Ok guys, its official. I started a new thread so that all the info is at the top and everyone sees it. I felt that if I posted it somewhere else in the other thread then the info would be missed.

*Date*: May 14, 2011
*Where*: The City Docks, Annapolis, MD Annapolis City Dock, Annapolis, MD : Reviews and maps - Yahoo! Local
*Parking*: You can park at the Navy-Marine Corps Stadium and take a shuttle to the docks. You can also find a parking garage closer to the docks but its still about 1/2 mile walk or so.

(Parking info) Parking Information

(Shuttle Route and Parking Garage info) Downtown Garages and Parking Lots

*Time*: I say lets do 11am-12noon (open to discussion)
*Lunch/Dinner*: We will decide the day of where to go. There are a few places downtown or a place or two about 10min away by car.

If you plan on attending, please let us know so we can have a rough headcount.
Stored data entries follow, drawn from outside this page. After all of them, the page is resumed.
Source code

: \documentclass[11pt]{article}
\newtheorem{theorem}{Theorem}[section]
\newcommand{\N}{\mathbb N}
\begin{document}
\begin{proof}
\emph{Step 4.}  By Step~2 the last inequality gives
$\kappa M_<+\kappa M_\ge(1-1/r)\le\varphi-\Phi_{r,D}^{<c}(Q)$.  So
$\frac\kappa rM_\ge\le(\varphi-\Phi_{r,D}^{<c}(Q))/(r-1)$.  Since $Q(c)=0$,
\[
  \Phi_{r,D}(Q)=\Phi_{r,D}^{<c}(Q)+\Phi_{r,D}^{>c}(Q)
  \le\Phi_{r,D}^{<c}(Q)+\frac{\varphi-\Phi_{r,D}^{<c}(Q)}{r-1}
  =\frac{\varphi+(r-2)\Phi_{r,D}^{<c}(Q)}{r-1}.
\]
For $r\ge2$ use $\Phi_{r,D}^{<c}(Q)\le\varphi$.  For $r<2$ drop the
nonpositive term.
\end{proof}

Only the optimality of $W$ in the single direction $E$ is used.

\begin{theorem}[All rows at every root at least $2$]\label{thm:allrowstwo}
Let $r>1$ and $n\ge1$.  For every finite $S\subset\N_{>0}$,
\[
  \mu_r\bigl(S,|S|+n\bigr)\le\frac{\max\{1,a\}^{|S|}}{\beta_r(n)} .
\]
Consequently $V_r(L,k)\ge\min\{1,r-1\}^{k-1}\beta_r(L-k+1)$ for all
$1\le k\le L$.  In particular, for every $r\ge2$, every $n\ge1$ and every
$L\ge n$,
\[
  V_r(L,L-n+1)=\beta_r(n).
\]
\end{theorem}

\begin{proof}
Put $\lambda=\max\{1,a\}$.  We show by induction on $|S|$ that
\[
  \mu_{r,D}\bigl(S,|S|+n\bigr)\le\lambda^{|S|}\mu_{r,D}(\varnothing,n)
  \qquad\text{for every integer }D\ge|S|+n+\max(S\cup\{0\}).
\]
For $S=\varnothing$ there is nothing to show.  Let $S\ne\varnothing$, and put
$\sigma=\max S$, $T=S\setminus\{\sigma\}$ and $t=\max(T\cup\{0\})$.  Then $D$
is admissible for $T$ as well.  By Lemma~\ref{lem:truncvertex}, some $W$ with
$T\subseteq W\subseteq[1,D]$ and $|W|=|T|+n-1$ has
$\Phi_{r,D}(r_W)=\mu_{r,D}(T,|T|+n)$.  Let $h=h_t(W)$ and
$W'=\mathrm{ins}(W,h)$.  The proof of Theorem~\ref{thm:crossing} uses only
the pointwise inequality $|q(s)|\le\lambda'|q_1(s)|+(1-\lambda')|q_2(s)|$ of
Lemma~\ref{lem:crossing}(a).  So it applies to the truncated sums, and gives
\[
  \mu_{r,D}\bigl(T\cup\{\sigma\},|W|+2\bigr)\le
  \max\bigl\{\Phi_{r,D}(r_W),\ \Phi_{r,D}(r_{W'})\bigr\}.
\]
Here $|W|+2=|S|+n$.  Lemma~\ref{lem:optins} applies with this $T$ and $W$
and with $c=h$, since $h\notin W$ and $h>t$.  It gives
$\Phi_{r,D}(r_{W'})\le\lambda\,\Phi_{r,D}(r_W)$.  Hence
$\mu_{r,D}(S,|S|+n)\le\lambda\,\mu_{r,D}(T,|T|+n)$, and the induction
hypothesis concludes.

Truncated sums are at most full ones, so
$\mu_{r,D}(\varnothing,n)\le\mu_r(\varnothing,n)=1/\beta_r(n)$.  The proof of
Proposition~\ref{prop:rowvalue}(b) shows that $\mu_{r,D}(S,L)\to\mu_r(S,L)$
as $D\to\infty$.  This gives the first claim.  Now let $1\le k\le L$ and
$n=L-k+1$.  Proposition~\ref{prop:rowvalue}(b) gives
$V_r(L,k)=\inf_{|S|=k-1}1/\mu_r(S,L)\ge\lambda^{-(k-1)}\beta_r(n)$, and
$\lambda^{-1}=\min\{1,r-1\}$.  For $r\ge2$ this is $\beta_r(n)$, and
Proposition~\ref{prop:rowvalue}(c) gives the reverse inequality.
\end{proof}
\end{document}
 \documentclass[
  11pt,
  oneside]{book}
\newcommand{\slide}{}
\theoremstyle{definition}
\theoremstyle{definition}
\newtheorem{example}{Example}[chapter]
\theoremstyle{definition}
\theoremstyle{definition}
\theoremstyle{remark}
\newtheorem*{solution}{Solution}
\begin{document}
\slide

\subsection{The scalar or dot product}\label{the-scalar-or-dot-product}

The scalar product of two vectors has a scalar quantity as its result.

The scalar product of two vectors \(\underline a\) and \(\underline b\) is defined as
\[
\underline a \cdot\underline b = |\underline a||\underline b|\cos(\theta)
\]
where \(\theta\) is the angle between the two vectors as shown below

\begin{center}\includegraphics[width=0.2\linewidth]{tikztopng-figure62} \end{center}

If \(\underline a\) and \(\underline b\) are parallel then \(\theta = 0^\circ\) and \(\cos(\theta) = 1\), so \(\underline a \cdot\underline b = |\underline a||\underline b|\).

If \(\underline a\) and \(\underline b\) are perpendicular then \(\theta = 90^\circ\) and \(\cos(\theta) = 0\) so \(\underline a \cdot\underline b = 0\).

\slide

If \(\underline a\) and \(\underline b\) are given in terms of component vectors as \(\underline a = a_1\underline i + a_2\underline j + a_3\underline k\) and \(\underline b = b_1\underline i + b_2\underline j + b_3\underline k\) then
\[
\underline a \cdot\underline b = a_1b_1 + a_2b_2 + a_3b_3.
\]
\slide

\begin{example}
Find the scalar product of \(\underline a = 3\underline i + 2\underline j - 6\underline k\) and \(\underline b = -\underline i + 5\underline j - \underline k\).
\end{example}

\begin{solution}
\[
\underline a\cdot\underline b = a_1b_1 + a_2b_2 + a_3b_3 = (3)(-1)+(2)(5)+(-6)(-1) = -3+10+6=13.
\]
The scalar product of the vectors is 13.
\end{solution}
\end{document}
_*WEATHER WARNING*_: We will monitor the weather and if it's supposed to rain, then a decision will be made to postpone the herf the night before. So please check in the night before to make sure the herf is still on.


----------



## Rock31 (Sep 30, 2010)

Wish I could make it bro


----------



## quincy627 (Jul 2, 2010)

WilsonRoa said:


> Ok guys, its official. I started a new thread so that all the info is at the top and everyone sees it. I felt that if I posted it somewhere else in the other thread then the info would be missed.
> 
> *Date*: May 14, 2011
> *Where*: The City Docks, Annapolis, MD Annapolis City Dock, Annapolis, MD : Reviews and maps - Yahoo! Local
> ...


Hey Wilson,

Just a FYI, there is always street parking. I am usually able to get a spot on Prince George St. when I head down. Eastport is another option for street parking. It's just a short walk across the Spa Creek bridge. I know the shuttle can be a pain in the butt sometimes. I am hoping I am going to be able to make it.


----------



## WilsonRoa (Dec 20, 2010)

Thanks for the added info!! Hope to see you there!


----------



## Jeff10236 (Nov 21, 2010)

quincy627 said:


> Hey Wilson,
> 
> Just a FYI, there is always street parking. I am usually able to get a spot on Prince George St. when I head down. Eastport is another option for street parking. It's just a short walk across the Spa Creek bridge. I know the shuttle can be a pain in the butt sometimes. I am hoping I am going to be able to make it.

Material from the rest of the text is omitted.